### ABOUT THIS EXERCISE
Copy each line of the data that has "helloworld" in it.
+++++
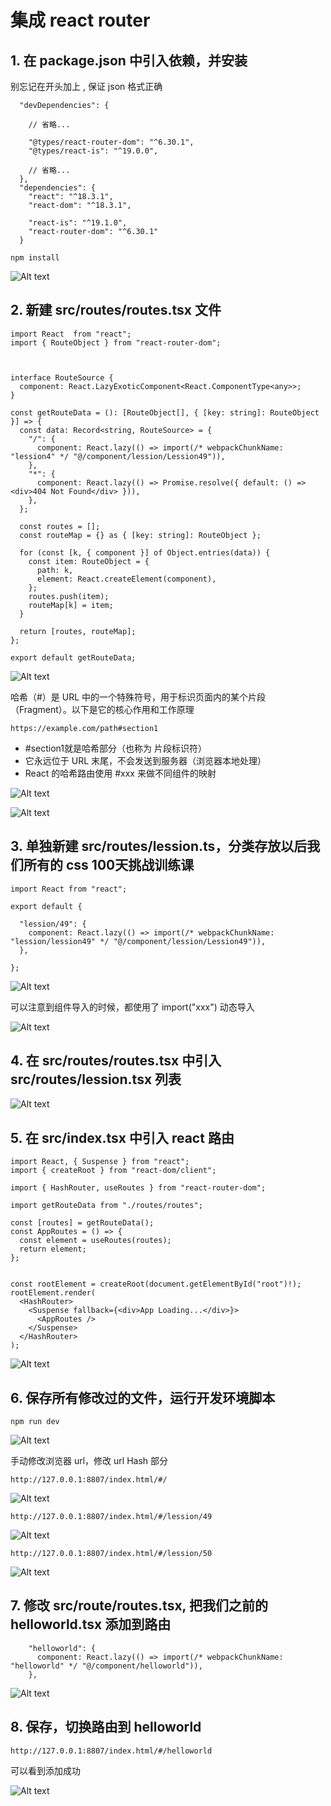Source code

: # 集成 react router


## 1. 在 package.json 中引入依赖，并安装
别忘记在开头加上 , 保证 json 格式正确
```
  "devDependencies": {

    // 省略...

    "@types/react-router-dom": "^6.30.1",
    "@types/react-is": "^19.0.0",

    // 省略...
  },
  "dependencies": {
    "react": "^18.3.1",
    "react-dom": "^18.3.1",

    "react-is": "^19.1.0",
    "react-router-dom": "^6.30.1"
  }
```
```
npm install
```
![Alt text](image.png)


## 2. 新建 src/routes/routes.tsx 文件
```tsx
import React  from "react";
import { RouteObject } from "react-router-dom";



interface RouteSource {
  component: React.LazyExoticComponent<React.ComponentType<any>>;
}

const getRouteData = (): [RouteObject[], { [key: string]: RouteObject }] => {
  const data: Record<string, RouteSource> = {
    "/": {
      component: React.lazy(() => import(/* webpackChunkName: "lession4" */ "@/component/lession/Lession49")),
    },
    "*": {
      component: React.lazy(() => Promise.resolve({ default: () => <div>404 Not Found</div> })),
    },
  };

  const routes = [];
  const routeMap = {} as { [key: string]: RouteObject };

  for (const [k, { component }] of Object.entries(data)) {
    const item: RouteObject = {
      path: k,
      element: React.createElement(component),
    };
    routes.push(item);
    routeMap[k] = item;
  }

  return [routes, routeMap];
};

export default getRouteData;

```
![Alt text](image-1.png)

哈希（#）是 URL 中的一个特殊符号，用于标识页面内的某个片段（Fragment）。以下是它的核心作用和工作原理

```url
https://example.com/path#section1
```
- #section1就是哈希部分（也称为 ​​片段标识符​​）
- 它永远位于 URL 末尾，​​不会发送到服务器​​（浏览器本地处理）
- React 的哈希路由使用 #xxx 来做不同组件的映射

![Alt text](image-2.png)

![Alt text](image-3.png)

## 3. 单独新建 src/routes/lession.ts，分类存放以后我们所有的 css 100天挑战训练课
```tsx
import React from "react";

export default {

  "lession/49": {
    component: React.lazy(() => import(/* webpackChunkName: "lession/lession49" */ "@/component/lession/Lession49")),
  },

};

```
![Alt text](image-4.png)

可以注意到组件导入的时候，都使用了 import("xxx") 动态导入

![Alt text](image-5.png)

## 4. 在 src/routes/routes.tsx 中引入 src/routes/lession.tsx 列表
![Alt text](image-6.png)

## 5. 在 src/index.tsx 中引入 react 路由
```tsx
import React, { Suspense } from "react";
import { createRoot } from "react-dom/client";

import { HashRouter, useRoutes } from "react-router-dom";

import getRouteData from "./routes/routes";

const [routes] = getRouteData();
const AppRoutes = () => {
  const element = useRoutes(routes);
  return element;
};


const rootElement = createRoot(document.getElementById("root")!);
rootElement.render(      
  <HashRouter>
    <Suspense fallback={<div>App Loading...</div>}>
      <AppRoutes />
    </Suspense>
  </HashRouter>
);
```

![Alt text](image-7.png)

## 6. 保存所有修改过的文件，运行开发环境脚本
```
npm run dev
```

![Alt text](image-8.png)

手动修改浏览器 url，修改 url Hash 部分
```url
http://127.0.0.1:8807/index.html/#/
```
![Alt text](image-9.png)

```url
http://127.0.0.1:8807/index.html/#/lession/49
```
![Alt text](image-10.png)

```url
http://127.0.0.1:8807/index.html/#/lession/50
```
![Alt text](image-11.png)

## 7. 修改 src/route/routes.tsx, 把我们之前的 helloworld.tsx 添加到路由
```tsx
    "helloworld": {
      component: React.lazy(() => import(/* webpackChunkName: "helloworld" */ "@/component/helloworld")),
    },
```
![Alt text](image-12.png)

## 8. 保存，切换路由到 helloworld
```url
http://127.0.0.1:8807/index.html/#/helloworld
```
可以看到添加成功

![Alt text](image-13.png)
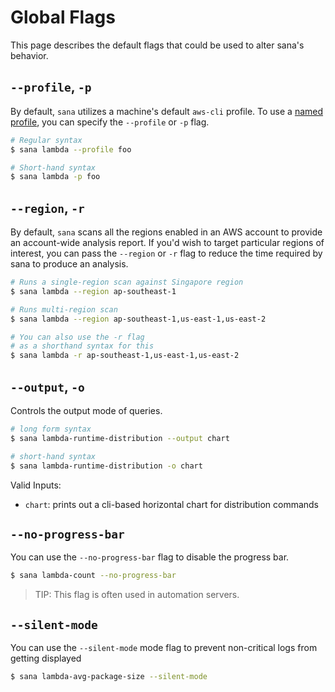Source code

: # Global Flags

This page describes the default flags that could be used to alter sana's behavior.

## `--profile`, `-p`

By default, `sana` utilizes a machine's default `aws-cli` profile. To use a [named profile](https://docs.aws.amazon.com/cli/latest/userguide/cli-configure-files.html#cli-configure-files-using-profiles), you can specify the `--profile` or `-p` flag.

```sh
# Regular syntax
$ sana lambda --profile foo

# Short-hand syntax
$ sana lambda -p foo
```

## `--region`, `-r`

By default, `sana` scans all the regions enabled in an AWS account to provide an account-wide analysis report. If you'd wish to target particular regions of interest, you can pass the `--region` or `-r` flag to reduce the time required by sana to produce an analysis.

```sh
# Runs a single-region scan against Singapore region
$ sana lambda --region ap-southeast-1

# Runs multi-region scan
$ sana lambda --region ap-southeast-1,us-east-1,us-east-2

# You can also use the -r flag
# as a shorthand syntax for this
$ sana lambda -r ap-southeast-1,us-east-1,us-east-2
```

## `--output`, `-o`

Controls the output mode of queries.

```sh
# long form syntax
$ sana lambda-runtime-distribution --output chart

# short-hand syntax
$ sana lambda-runtime-distribution -o chart
```

Valid Inputs:

- `chart`: prints out a cli-based horizontal chart for distribution commands

## `--no-progress-bar`

You can use the `--no-progress-bar` flag to disable the progress bar.

```sh
$ sana lambda-count --no-progress-bar
```

> TIP: This flag is often used in automation servers.

## `--silent-mode`

You can use the `--silent-mode` mode flag to prevent non-critical logs from getting displayed

```sh
$ sana lambda-avg-package-size --silent-mode
```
+++++
### OUTPUT OF THE TASK
## 7. 修改 src/route/routes.tsx, 把我们之前的 helloworld.tsx 添加到路由
    "helloworld": {
      component: React.lazy(() => import(/* webpackChunkName: "helloworld" */ "@/component/helloworld")),
## 8. 保存，切换路由到 helloworld
http://127.0.0.1:8807/index.html/#/helloworld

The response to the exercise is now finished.